• **Task to carry out**
All entries must be set down once more, precisely as given.
=== Begin Enclosure ===
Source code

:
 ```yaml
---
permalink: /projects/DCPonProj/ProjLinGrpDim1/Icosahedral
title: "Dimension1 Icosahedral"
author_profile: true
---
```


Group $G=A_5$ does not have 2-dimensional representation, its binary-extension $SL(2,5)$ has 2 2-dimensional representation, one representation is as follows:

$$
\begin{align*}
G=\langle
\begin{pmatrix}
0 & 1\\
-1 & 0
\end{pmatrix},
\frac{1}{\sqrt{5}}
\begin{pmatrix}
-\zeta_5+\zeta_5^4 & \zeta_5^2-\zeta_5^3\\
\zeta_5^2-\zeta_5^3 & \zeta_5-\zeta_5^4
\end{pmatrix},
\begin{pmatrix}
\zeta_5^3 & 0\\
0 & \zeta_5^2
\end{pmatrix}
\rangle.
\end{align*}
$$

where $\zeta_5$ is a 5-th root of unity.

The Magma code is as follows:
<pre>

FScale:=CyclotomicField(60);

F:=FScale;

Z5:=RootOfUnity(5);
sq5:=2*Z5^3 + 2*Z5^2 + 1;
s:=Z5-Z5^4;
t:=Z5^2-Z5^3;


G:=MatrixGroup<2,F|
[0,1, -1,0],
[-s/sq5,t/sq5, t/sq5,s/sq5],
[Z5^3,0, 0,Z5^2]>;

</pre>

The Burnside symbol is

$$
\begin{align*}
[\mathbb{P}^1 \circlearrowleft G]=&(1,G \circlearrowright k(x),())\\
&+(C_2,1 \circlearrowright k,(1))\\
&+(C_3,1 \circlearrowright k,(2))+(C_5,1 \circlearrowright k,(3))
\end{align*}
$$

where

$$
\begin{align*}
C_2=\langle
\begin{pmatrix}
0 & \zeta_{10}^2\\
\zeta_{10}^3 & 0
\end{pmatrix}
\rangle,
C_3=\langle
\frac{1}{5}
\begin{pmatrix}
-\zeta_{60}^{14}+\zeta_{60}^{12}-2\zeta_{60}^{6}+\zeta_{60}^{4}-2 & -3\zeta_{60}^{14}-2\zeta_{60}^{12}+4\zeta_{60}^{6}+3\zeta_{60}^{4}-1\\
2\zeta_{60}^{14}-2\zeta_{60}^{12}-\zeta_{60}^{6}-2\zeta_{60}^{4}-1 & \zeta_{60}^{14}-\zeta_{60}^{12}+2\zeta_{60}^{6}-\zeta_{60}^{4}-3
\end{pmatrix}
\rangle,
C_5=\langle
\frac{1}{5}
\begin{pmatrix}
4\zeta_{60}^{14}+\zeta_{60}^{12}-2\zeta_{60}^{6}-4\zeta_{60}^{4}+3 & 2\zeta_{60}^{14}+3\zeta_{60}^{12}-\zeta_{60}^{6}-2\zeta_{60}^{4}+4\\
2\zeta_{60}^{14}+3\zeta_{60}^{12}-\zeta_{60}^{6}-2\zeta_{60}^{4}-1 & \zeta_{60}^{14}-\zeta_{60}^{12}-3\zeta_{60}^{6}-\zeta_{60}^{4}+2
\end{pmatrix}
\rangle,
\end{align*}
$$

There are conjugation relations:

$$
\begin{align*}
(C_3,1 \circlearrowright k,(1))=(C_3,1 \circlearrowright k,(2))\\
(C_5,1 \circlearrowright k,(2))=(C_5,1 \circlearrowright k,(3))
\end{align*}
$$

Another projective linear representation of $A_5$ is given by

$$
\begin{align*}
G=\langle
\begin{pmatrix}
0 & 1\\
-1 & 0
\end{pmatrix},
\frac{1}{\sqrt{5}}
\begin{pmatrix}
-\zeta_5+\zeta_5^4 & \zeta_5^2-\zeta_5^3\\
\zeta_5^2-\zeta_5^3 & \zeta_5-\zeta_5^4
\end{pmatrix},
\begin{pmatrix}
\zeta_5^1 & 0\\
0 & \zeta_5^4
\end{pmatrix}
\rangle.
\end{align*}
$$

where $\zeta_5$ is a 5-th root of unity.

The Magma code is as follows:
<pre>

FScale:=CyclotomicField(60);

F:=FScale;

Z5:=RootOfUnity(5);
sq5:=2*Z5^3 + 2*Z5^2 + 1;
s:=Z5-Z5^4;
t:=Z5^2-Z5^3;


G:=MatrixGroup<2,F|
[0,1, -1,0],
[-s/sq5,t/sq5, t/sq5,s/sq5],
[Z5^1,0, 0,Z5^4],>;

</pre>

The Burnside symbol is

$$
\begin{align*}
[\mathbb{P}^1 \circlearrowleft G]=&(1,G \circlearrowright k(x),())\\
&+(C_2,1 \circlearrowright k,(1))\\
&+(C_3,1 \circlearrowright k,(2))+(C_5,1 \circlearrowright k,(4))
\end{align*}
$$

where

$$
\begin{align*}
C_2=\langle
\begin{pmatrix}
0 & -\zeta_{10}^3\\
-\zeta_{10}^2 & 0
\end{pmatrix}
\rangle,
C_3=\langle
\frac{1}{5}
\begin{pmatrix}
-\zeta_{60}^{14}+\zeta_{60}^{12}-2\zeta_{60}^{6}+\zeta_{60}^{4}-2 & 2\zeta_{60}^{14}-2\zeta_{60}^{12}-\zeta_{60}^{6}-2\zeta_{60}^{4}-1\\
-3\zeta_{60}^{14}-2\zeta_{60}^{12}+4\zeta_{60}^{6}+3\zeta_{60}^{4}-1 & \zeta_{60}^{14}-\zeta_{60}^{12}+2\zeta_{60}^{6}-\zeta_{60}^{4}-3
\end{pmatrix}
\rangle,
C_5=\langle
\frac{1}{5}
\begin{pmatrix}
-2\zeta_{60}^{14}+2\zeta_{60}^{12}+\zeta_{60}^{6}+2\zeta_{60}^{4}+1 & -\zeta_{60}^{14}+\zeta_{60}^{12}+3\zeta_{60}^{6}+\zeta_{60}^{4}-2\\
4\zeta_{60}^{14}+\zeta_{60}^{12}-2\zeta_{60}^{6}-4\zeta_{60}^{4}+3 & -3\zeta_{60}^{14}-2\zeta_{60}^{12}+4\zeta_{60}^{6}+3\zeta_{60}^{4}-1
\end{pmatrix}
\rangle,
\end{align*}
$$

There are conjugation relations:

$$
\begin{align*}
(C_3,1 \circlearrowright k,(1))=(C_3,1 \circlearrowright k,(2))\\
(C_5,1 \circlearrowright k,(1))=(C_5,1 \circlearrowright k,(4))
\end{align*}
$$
=== End Enclosure ===
• **Result**
Source code

:
 ```yaml
---
permalink: /projects/DCPonProj/ProjLinGrpDim1/Icosahedral
title: "Dimension1 Icosahedral"
author_profile: true
---
```


Group $G=A_5$ does not have 2-dimensional representation, its binary-extension $SL(2,5)$ has 2 2-dimensional representation, one representation is as follows:

$$
\begin{align*}
G=\langle
\begin{pmatrix}
0 & 1\\
-1 & 0
\end{pmatrix},
\frac{1}{\sqrt{5}}
\begin{pmatrix}
-\zeta_5+\zeta_5^4 & \zeta_5^2-\zeta_5^3\\
\zeta_5^2-\zeta_5^3 & \zeta_5-\zeta_5^4
\end{pmatrix},
\begin{pmatrix}
\zeta_5^3 & 0\\
0 & \zeta_5^2
\end{pmatrix}
\rangle.
\end{align*}
$$

where $\zeta_5$ is a 5-th root of unity.

The Magma code is as follows:
<pre>

FScale:=CyclotomicField(60);

F:=FScale;

Z5:=RootOfUnity(5);
sq5:=2*Z5^3 + 2*Z5^2 + 1;
s:=Z5-Z5^4;
t:=Z5^2-Z5^3;


G:=MatrixGroup<2,F|
[0,1, -1,0],
[-s/sq5,t/sq5, t/sq5,s/sq5],
[Z5^3,0, 0,Z5^2]>;

</pre>

The Burnside symbol is

$$
\begin{align*}
[\mathbb{P}^1 \circlearrowleft G]=&(1,G \circlearrowright k(x),())\\
&+(C_2,1 \circlearrowright k,(1))\\
&+(C_3,1 \circlearrowright k,(2))+(C_5,1 \circlearrowright k,(3))
\end{align*}
$$

where

$$
\begin{align*}
C_2=\langle
\begin{pmatrix}
0 & \zeta_{10}^2\\
\zeta_{10}^3 & 0
\end{pmatrix}
\rangle,
C_3=\langle
\frac{1}{5}
\begin{pmatrix}
-\zeta_{60}^{14}+\zeta_{60}^{12}-2\zeta_{60}^{6}+\zeta_{60}^{4}-2 & -3\zeta_{60}^{14}-2\zeta_{60}^{12}+4\zeta_{60}^{6}+3\zeta_{60}^{4}-1\\
2\zeta_{60}^{14}-2\zeta_{60}^{12}-\zeta_{60}^{6}-2\zeta_{60}^{4}-1 & \zeta_{60}^{14}-\zeta_{60}^{12}+2\zeta_{60}^{6}-\zeta_{60}^{4}-3
\end{pmatrix}
\rangle,
C_5=\langle
\frac{1}{5}
\begin{pmatrix}
4\zeta_{60}^{14}+\zeta_{60}^{12}-2\zeta_{60}^{6}-4\zeta_{60}^{4}+3 & 2\zeta_{60}^{14}+3\zeta_{60}^{12}-\zeta_{60}^{6}-2\zeta_{60}^{4}+4\\
2\zeta_{60}^{14}+3\zeta_{60}^{12}-\zeta_{60}^{6}-2\zeta_{60}^{4}-1 & \zeta_{60}^{14}-\zeta_{60}^{12}-3\zeta_{60}^{6}-\zeta_{60}^{4}+2
\end{pmatrix}
\rangle,
\end{align*}
$$

There are conjugation relations:

$$
\begin{align*}
(C_3,1 \circlearrowright k,(1))=(C_3,1 \circlearrowright k,(2))\\
(C_5,1 \circlearrowright k,(2))=(C_5,1 \circlearrowright k,(3))
\end{align*}
$$

Another projective linear representation of $A_5$ is given by

$$
\begin{align*}
G=\langle
\begin{pmatrix}
0 & 1\\
-1 & 0
\end{pmatrix},
\frac{1}{\sqrt{5}}
\begin{pmatrix}
-\zeta_5+\zeta_5^4 & \zeta_5^2-\zeta_5^3\\
\zeta_5^2-\zeta_5^3 & \zeta_5-\zeta_5^4
\end{pmatrix},
\begin{pmatrix}
\zeta_5^1 & 0\\
0 & \zeta_5^4
\end{pmatrix}
\rangle.
\end{align*}
$$

where $\zeta_5$ is a 5-th root of unity.

The Magma code is as follows:
<pre>

FScale:=CyclotomicField(60);

F:=FScale;

Z5:=RootOfUnity(5);
sq5:=2*Z5^3 + 2*Z5^2 + 1;
s:=Z5-Z5^4;
t:=Z5^2-Z5^3;


G:=MatrixGroup<2,F|
[0,1, -1,0],
[-s/sq5,t/sq5, t/sq5,s/sq5],
[Z5^1,0, 0,Z5^4],>;

</pre>

The Burnside symbol is

$$
\begin{align*}
[\mathbb{P}^1 \circlearrowleft G]=&(1,G \circlearrowright k(x),())\\
&+(C_2,1 \circlearrowright k,(1))\\
&+(C_3,1 \circlearrowright k,(2))+(C_5,1 \circlearrowright k,(4))
\end{align*}
$$

where

$$
\begin{align*}
C_2=\langle
\begin{pmatrix}
0 & -\zeta_{10}^3\\
-\zeta_{10}^2 & 0
\end{pmatrix}
\rangle,
C_3=\langle
\frac{1}{5}
\begin{pmatrix}
-\zeta_{60}^{14}+\zeta_{60}^{12}-2\zeta_{60}^{6}+\zeta_{60}^{4}-2 & 2\zeta_{60}^{14}-2\zeta_{60}^{12}-\zeta_{60}^{6}-2\zeta_{60}^{4}-1\\
-3\zeta_{60}^{14}-2\zeta_{60}^{12}+4\zeta_{60}^{6}+3\zeta_{60}^{4}-1 & \zeta_{60}^{14}-\zeta_{60}^{12}+2\zeta_{60}^{6}-\zeta_{60}^{4}-3
\end{pmatrix}
\rangle,
C_5=\langle
\frac{1}{5}
\begin{pmatrix}
-2\zeta_{60}^{14}+2\zeta_{60}^{12}+\zeta_{60}^{6}+2\zeta_{60}^{4}+1 & -\zeta_{60}^{14}+\zeta_{60}^{12}+3\zeta_{60}^{6}+\zeta_{60}^{4}-2\\
4\zeta_{60}^{14}+\zeta_{60}^{12}-2\zeta_{60}^{6}-4\zeta_{60}^{4}+3 & -3\zeta_{60}^{14}-2\zeta_{60}^{12}+4\zeta_{60}^{6}+3\zeta_{60}^{4}-1
\end{pmatrix}
\rangle,
\end{align*}
$$

There are conjugation relations:

$$
\begin{align*}
(C_3,1 \circlearrowright k,(1))=(C_3,1 \circlearrowright k,(2))\\
(C_5,1 \circlearrowright k,(1))=(C_5,1 \circlearrowright k,(4))
\end{align*}
$$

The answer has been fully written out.